Important sources of oxytocin and vasopressin in the human, apart from the supraoptic and paraventricular nuclei of the brain, may be the fetus during labor as well as the endometrium and decidua of the uterus itself. The release of oxytocin and vasopressin to plasma is under influence of ovarian steroids. The two hormones stimulate uterine contractions in pregnant and non-pregnant women via myometrial oxytocin and vasopressin V1a receptors. At the onset of human labor preterm or at term no clear rise in the maternal plasma concentration of oxytocin and/or vasopressin has been demonstrated, but there may be an increased pulse frequency of the release of oxytocin to plasma with the advance of labor. Vasopressin is more potent than oxytocin on isolated myometrium from women undergoing Cesarean section at term. The myometrial concentration of the two receptors is about equal. At the onset of labor preterm and at term there is a tendency to an increase in the density of oxytocin and vasopressin V1a receptors, but there may be a heterogeneous expression of at least the former receptor between different myometrial cells. In advanced labor or after oxytocin treatment the receptors are markedly downregulated. The importance of oxytocin and vasopressin in mechanisms of preterm labor is confirmed by the therapeutic effect in the condition of the oxytocin and vasopressin V1a receptor blocking oxytocin analogue, atosiban. In women with primary dysmenorrhea the plasma concentration of vasopressin is elevated. The in vivo effect of vasopressin on uterine activity in non-pregnant women is about five times more pronounced than that of oxytocin, and it increases premenstrually.
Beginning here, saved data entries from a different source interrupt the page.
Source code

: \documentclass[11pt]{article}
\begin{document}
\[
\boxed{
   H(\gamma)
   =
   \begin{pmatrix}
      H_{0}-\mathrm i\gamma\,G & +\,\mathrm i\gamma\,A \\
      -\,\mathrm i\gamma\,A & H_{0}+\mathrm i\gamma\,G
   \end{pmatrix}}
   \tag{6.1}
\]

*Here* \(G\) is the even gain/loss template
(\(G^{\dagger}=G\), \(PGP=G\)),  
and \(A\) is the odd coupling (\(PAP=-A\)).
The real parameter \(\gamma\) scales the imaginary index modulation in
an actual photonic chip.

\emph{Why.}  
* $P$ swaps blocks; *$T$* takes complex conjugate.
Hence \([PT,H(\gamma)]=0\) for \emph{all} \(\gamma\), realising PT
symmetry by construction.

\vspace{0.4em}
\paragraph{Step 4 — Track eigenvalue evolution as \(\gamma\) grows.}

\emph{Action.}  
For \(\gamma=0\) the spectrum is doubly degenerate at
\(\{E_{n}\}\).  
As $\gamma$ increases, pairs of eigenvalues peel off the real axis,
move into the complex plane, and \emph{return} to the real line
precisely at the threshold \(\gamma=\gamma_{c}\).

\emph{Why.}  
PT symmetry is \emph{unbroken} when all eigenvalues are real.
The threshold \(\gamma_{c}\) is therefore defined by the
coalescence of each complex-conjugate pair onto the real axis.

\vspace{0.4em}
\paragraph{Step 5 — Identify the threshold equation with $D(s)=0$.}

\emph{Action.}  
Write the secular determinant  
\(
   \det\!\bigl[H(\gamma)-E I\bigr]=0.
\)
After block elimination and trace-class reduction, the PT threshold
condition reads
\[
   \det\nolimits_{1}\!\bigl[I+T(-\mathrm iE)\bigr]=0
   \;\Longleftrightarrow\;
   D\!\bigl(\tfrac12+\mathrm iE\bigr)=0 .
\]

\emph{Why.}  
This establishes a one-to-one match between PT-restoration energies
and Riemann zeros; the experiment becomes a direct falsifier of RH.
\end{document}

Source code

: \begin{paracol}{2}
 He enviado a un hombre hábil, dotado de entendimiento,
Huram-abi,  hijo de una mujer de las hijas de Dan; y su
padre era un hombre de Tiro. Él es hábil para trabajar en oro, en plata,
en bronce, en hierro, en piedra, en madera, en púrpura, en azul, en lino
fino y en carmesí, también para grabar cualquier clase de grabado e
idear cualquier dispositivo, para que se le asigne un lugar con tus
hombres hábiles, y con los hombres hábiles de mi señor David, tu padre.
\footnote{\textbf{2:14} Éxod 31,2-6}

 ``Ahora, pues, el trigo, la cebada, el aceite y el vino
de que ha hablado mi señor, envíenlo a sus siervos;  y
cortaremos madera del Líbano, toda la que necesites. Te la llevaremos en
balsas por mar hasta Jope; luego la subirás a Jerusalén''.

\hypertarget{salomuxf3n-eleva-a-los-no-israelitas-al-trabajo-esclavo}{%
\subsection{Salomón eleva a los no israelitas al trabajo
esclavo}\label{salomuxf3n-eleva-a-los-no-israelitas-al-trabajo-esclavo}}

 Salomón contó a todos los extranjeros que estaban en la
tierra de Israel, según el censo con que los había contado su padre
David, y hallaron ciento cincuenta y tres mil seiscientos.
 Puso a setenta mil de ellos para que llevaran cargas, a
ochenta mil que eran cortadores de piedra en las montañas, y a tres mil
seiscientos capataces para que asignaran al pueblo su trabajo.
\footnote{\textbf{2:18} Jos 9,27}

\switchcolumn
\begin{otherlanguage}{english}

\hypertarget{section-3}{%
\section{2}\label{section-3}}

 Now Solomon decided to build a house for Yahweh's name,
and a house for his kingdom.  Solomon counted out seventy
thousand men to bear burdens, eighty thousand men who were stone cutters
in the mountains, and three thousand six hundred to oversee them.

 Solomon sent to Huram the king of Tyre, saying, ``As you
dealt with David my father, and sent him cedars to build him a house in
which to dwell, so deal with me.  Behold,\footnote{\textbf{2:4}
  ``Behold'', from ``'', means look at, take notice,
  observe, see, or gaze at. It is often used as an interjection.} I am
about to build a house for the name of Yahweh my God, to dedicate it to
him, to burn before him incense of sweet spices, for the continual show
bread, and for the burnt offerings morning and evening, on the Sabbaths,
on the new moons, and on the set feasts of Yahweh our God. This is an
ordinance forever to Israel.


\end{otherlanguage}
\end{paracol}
Correspondingly, the density of vasopressin V1a and oxytocin receptors vary to the same degree, and a premenstrual rise in the former receptor is seen. Atosiban and the non-peptide compound, SR 49059, which binds to the two receptors in a similar way as atosiban, are therapeutically effective in dysmenorrhea.
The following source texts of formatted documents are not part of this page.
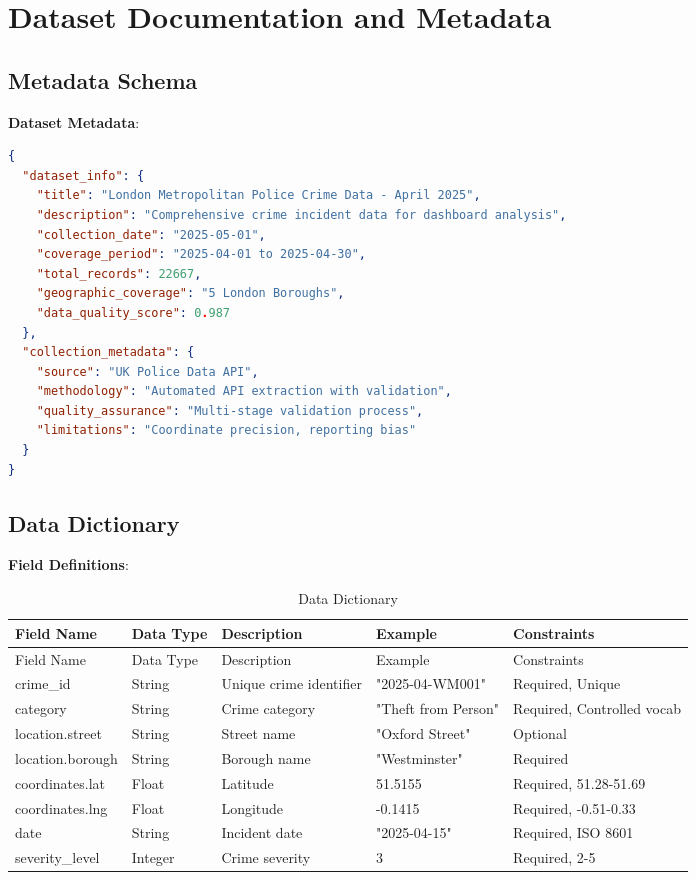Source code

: \documentclass[12pt,a4paper]{article}
\begin{document}
\section{Dataset Documentation and Metadata}

\subsection{Metadata Schema}

\textbf{Dataset Metadata}:
\begin{lstlisting}[language=json, caption=Metadata Structure]
{
  "dataset_info": {
    "title": "London Metropolitan Police Crime Data - April 2025",
    "description": "Comprehensive crime incident data for dashboard analysis",
    "collection_date": "2025-05-01",
    "coverage_period": "2025-04-01 to 2025-04-30",
    "total_records": 22667,
    "geographic_coverage": "5 London Boroughs",
    "data_quality_score": 0.987
  },
  "collection_metadata": {
    "source": "UK Police Data API",
    "methodology": "Automated API extraction with validation",
    "quality_assurance": "Multi-stage validation process",
    "limitations": "Coordinate precision, reporting bias"
  }
}
\end{lstlisting}

\subsection{Data Dictionary}

\textbf{Field Definitions}:

\begin{longtable}{@{}p{3cm}p{2cm}p{4cm}p{3cm}p{3cm}@{}}
\caption{Data Dictionary} \\
\toprule
Field Name & Data Type & Description & Example & Constraints \\
\midrule
\endfirsthead
\toprule
Field Name & Data Type & Description & Example & Constraints \\
\midrule
\endhead
crime\_id & String & Unique crime identifier & "2025-04-WM001" & Required, Unique \\
category & String & Crime category & "Theft from Person" & Required, Controlled vocab \\
location.street & String & Street name & "Oxford Street" & Optional \\
location.borough & String & Borough name & "Westminster" & Required \\
coordinates.lat & Float & Latitude & 51.5155 & Required, 51.28-51.69 \\
coordinates.lng & Float & Longitude & -0.1415 & Required, -0.51-0.33 \\
date & String & Incident date & "2025-04-15" & Required, ISO 8601 \\
severity\_level & Integer & Crime severity & 3 & Required, 2-5 \\
\bottomrule
\end{longtable}
\end{document}
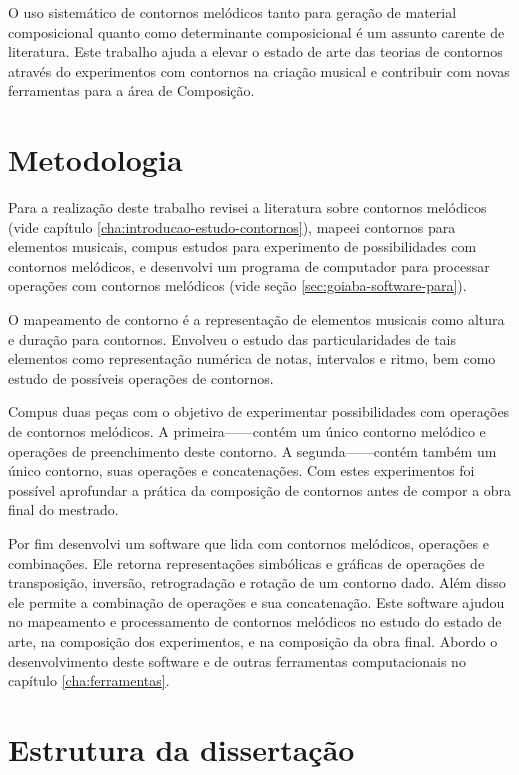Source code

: O uso sistemático de contornos melódicos tanto para geração de
material composicional quanto como determinante composicional é um
assunto carente de literatura. Este trabalho ajuda a elevar o estado
de arte das teorias de contornos através do experimentos com contornos
na criação musical e contribuir com novas ferramentas para a área de
Composição.

\section{Metodologia}
\label{sec:metodologia}

Para a realização deste trabalho revisei a literatura sobre contornos
melódicos (vide capítulo \ref{cha:introducao-estudo-contornos}),
mapeei contornos para elementos musicais, compus estudos para
experimento de possibilidades com contornos melódicos, e desenvolvi um
programa de computador para processar operações com contornos
melódicos (vide seção \ref{sec:goiaba-software-para}).

O mapeamento de contorno é a representação de elementos musicais como
altura e duração para contornos. Envolveu o estudo das
particularidades de tais elementos como representação numérica de
notas, intervalos e ritmo, bem como estudo de possíveis operações de
contornos.

Compus duas peças com o objetivo de experimentar possibilidades com
operações de contornos melódicos. A primeira------contém um único contorno
melódico e operações de preenchimento deste contorno. A
segunda------contém também um único
contorno, suas operações e concatenações. Com estes experimentos foi
possível aprofundar a prática da composição de contornos antes de
compor a obra final do mestrado.

Por fim desenvolvi um software que lida com contornos melódicos,
operações e combinações. Ele retorna representações simbólicas e
gráficas de operações de transposição, inversão, retrogradação e
rotação de um contorno dado. Além disso ele permite a combinação de
operações e sua concatenação. Este software ajudou no mapeamento e
processamento de contornos melódicos no estudo do estado de arte, na
composição dos experimentos, e na composição da obra final. Abordo o
desenvolvimento deste software e de outras ferramentas computacionais
no capítulo \ref{cha:ferramentas}.

\section{Estrutura da dissertação}
\label{sec:estr-da-diss}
除了脑内的视上核和室旁核外,人体内催产素和血管加压素的重要来源可能是分娩时的胎儿以及子宫自身的子宫内膜和蜕膜。催产素和血管加压素释放到血浆中受卵巢甾体激素的影响。这两种激素通过子宫肌层的催产素和血管加压素V1a受体刺激孕妇和非孕妇的子宫收缩。在人类早产或足月分娩开始时,母体血浆中催产素和/或血管加压素浓度并未显示出明显升高,但随着分娩进展,催产素释放到血浆中的脉冲频率可能会增加。血管加压素对足月剖宫产妇女的离体子宫肌层的作用比催产素更强。两种受体在子宫肌层中的浓度大致相等。在早产和足月分娩开始时,催产素和血管加压素V1a受体密度有增加的趋势,但至少前一种受体在不同子宫肌层细胞之间可能存在异质性表达。在分娩后期或催产素治疗后,受体会明显下调。催产素和血管加压素V1a受体阻断催产素类似物阿托西班在早产机制中的治疗作用证实了它们在早产机制中的重要性。在原发性痛经女性中,血管加压素的血浆浓度升高。血管加压素对非孕妇子宫活动的体内作用比催产素明显约强五倍,且在月经前增加。相应地,血管加压素V1a和催产素受体密度以相同程度变化,且前者受体在月经前升高可见。阿托西班和非肽化合物SR 49059,其与阿托西班以类似方式结合这两种受体,在痛经治疗中有效。